Return every line in the entries below where the word "defined" shows up.

***

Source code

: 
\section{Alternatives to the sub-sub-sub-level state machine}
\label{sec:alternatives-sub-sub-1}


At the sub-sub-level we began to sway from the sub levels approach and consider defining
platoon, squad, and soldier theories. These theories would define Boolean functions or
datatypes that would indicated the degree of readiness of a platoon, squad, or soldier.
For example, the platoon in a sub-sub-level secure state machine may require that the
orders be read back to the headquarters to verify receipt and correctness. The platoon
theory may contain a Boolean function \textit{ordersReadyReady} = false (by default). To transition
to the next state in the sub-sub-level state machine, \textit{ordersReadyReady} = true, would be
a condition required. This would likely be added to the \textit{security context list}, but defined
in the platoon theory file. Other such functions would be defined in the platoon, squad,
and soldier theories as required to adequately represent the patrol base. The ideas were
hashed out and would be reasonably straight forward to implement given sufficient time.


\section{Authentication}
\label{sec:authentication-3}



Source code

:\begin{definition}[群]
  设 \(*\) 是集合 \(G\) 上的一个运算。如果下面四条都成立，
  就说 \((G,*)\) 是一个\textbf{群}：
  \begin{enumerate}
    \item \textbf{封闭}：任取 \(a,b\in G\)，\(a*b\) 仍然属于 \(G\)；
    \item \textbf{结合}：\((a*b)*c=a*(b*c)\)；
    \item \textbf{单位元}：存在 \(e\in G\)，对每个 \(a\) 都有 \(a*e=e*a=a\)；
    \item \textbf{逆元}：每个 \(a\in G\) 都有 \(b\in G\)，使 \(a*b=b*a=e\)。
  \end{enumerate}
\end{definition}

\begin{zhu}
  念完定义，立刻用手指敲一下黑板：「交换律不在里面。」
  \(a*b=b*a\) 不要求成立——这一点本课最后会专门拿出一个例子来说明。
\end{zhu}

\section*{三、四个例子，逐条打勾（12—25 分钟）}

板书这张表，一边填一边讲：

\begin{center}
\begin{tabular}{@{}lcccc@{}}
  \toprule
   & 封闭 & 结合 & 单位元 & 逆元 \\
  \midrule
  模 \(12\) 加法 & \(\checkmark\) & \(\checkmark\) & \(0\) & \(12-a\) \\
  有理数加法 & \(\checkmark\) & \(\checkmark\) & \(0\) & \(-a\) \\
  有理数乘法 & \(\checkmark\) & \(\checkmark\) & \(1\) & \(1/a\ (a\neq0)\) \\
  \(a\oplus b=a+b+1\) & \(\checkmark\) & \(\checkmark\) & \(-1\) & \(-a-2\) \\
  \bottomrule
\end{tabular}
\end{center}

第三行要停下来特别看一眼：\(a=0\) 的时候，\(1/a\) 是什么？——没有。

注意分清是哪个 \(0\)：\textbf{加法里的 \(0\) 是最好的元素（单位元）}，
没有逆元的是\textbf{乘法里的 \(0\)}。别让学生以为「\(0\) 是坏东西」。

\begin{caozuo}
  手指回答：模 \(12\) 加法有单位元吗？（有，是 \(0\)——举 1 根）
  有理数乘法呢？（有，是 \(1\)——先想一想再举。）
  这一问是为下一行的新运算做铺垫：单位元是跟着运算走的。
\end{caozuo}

***

Response to the exercise:
a condition required. This would likely be added to the \textit{security context list}, but defined
in the platoon theory file. Other such functions would be defined in the platoon, squad,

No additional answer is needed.